PROBLEM DESCRIPTION |
Look through the data below. Show each line where the string "based" occurs.

[Stored dataset items]
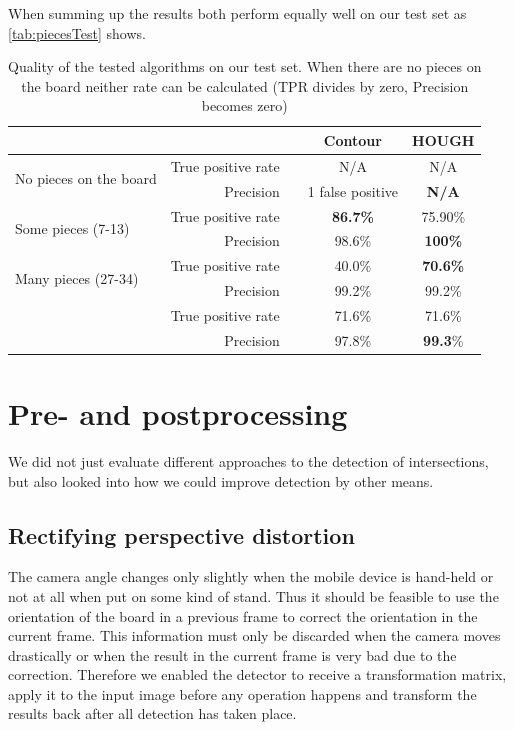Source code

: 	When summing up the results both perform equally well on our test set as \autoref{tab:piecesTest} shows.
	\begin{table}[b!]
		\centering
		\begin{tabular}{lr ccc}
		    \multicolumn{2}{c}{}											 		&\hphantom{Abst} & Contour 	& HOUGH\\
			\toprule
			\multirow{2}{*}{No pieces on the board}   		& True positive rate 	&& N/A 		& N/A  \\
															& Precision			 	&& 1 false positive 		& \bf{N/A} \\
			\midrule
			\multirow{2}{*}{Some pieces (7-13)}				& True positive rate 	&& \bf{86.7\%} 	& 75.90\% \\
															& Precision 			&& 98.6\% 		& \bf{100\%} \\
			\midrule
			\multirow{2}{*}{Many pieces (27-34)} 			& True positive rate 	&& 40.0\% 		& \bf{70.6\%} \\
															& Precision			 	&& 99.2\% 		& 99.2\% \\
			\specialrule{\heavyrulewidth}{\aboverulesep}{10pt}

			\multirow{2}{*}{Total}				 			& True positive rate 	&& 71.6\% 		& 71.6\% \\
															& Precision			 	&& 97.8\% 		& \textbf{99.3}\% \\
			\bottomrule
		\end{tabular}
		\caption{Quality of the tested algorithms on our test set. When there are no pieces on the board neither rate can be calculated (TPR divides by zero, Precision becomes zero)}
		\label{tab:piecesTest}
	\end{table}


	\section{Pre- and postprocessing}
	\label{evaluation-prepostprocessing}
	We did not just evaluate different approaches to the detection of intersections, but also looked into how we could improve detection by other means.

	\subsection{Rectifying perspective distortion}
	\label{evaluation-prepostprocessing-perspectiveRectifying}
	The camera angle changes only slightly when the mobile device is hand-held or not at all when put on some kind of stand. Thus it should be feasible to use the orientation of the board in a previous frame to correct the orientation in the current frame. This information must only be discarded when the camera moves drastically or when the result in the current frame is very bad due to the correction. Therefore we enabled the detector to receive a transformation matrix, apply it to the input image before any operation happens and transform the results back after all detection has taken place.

--

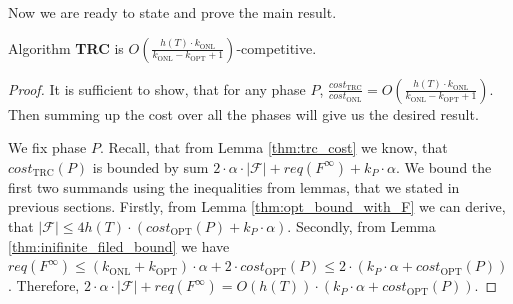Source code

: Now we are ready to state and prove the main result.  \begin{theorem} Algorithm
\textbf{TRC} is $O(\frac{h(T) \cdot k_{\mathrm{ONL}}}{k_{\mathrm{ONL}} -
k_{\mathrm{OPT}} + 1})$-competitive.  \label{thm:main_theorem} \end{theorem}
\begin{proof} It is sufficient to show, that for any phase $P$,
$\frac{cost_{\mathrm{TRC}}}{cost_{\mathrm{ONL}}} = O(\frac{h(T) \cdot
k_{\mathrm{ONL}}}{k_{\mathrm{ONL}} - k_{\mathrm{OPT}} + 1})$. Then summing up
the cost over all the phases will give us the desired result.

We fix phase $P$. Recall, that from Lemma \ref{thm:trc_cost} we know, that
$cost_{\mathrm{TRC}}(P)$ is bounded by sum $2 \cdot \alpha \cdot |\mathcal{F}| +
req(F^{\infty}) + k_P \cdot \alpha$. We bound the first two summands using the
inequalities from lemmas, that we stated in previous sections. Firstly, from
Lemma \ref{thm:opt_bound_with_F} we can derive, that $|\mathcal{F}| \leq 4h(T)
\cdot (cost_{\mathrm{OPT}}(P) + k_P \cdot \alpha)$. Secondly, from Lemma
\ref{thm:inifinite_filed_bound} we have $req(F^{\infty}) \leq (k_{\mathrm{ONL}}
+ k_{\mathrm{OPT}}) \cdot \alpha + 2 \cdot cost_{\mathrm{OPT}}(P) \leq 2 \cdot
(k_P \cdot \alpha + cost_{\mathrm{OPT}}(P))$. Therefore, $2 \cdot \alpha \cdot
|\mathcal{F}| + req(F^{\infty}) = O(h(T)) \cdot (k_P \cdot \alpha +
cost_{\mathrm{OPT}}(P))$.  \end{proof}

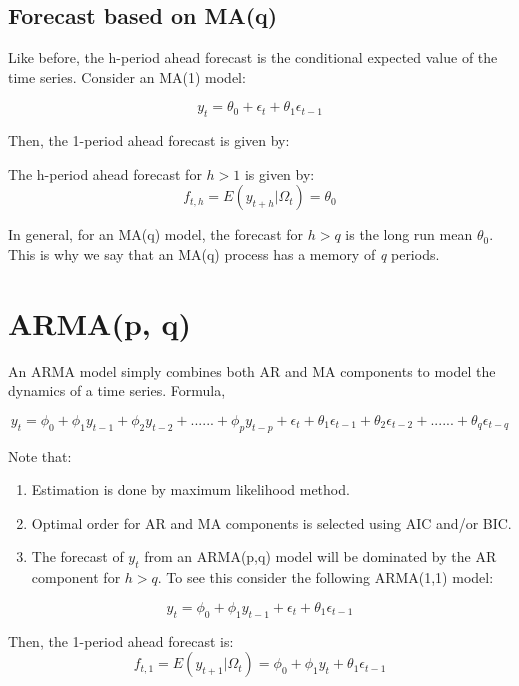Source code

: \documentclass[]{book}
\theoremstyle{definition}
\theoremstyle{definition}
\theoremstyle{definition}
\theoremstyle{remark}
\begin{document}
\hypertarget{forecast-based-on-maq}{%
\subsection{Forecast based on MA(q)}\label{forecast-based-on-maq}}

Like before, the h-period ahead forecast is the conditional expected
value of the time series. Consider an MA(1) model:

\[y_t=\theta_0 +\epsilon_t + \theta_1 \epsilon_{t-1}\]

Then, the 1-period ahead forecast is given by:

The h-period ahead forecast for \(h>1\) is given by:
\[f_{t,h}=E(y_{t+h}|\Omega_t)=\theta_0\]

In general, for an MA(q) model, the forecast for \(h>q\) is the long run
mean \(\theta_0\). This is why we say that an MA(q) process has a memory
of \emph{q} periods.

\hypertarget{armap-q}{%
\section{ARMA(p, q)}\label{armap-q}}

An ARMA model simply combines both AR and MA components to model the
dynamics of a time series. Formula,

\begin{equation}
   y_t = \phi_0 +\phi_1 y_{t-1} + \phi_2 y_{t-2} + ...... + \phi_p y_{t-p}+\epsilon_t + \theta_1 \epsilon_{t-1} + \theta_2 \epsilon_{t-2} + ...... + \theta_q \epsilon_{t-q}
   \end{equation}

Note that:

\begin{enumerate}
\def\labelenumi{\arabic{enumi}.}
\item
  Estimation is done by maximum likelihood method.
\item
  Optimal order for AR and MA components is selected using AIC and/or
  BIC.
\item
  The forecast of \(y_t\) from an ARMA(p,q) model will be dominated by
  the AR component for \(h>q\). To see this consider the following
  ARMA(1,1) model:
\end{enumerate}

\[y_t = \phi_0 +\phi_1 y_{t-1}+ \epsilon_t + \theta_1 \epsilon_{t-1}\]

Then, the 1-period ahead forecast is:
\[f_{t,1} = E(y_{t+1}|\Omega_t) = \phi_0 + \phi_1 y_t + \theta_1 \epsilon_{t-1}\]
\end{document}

WRITTEN SOLUTION |
\hypertarget{forecast-based-on-maq}{%
\subsection{Forecast based on MA(q)}\label{forecast-based-on-maq}}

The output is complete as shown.